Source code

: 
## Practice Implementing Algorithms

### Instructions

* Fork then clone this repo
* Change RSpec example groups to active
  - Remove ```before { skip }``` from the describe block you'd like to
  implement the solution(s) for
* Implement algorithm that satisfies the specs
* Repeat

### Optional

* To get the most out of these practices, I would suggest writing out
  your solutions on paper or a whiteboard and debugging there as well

= = = = = = =

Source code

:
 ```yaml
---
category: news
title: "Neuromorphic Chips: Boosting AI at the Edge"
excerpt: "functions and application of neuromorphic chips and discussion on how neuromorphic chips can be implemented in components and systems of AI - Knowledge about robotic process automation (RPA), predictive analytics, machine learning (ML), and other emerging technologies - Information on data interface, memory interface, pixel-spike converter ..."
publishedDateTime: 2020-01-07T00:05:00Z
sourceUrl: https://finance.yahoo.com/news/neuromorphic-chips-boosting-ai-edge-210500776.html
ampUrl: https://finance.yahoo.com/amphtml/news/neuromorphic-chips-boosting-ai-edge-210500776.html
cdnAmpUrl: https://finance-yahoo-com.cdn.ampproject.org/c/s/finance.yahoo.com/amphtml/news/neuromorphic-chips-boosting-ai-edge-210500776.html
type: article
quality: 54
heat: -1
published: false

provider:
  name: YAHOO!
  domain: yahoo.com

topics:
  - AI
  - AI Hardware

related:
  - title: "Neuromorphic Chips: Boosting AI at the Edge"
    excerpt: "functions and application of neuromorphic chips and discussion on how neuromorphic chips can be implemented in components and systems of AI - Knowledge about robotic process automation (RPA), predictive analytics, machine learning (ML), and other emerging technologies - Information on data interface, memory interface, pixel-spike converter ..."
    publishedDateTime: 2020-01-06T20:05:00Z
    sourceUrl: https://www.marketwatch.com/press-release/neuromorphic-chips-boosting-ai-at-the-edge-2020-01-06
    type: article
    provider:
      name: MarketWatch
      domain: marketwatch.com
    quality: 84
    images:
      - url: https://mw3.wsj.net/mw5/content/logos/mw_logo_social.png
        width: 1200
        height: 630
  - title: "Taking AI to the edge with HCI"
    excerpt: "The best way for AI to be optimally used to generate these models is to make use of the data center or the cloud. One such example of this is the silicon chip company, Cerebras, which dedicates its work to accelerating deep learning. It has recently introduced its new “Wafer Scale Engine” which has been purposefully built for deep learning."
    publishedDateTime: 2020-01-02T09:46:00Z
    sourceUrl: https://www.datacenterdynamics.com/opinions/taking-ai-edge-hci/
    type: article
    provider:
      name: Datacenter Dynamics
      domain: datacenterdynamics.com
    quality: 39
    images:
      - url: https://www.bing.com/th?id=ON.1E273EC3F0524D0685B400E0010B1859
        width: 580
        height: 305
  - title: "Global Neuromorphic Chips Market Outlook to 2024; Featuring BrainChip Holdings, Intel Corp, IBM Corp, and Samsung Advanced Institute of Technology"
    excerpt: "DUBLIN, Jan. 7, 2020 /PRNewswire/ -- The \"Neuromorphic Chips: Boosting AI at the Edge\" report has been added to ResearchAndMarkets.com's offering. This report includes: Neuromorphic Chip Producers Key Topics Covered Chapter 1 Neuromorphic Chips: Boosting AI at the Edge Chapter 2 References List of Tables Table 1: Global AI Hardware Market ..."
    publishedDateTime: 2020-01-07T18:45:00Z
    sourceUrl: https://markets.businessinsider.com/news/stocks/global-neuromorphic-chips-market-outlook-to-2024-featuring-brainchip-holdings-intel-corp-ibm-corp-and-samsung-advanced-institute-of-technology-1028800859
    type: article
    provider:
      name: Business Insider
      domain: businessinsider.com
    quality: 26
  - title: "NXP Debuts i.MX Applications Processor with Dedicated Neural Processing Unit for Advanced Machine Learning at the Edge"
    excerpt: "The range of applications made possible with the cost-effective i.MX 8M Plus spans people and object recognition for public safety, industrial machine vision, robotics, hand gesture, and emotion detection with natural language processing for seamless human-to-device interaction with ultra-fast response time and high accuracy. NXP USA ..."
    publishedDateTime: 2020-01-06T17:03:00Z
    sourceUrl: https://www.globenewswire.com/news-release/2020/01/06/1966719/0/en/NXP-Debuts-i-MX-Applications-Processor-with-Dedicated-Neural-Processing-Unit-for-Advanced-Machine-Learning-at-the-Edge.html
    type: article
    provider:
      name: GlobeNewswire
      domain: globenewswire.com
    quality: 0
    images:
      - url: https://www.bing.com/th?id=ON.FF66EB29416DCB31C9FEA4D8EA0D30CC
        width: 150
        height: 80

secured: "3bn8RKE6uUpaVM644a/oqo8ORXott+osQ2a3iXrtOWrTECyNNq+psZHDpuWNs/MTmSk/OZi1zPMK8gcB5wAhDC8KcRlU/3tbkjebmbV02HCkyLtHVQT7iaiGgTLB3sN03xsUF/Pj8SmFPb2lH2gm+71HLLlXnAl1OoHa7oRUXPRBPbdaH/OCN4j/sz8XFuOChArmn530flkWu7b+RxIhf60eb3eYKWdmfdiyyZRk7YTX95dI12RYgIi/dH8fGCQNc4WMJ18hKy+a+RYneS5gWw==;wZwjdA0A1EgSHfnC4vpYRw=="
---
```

= = = = = = =

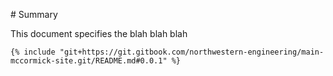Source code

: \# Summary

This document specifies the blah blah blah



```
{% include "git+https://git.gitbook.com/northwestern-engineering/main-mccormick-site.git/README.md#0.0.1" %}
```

= = = = = = =

→ **Required action**
Report each line of the listing above that uses the word "bing".

→ **Task output**
      - url: https://www.bing.com/th?id=ON.1E273EC3F0524D0685B400E0010B1859
      - url: https://www.bing.com/th?id=ON.FF66EB29416DCB31C9FEA4D8EA0D30CC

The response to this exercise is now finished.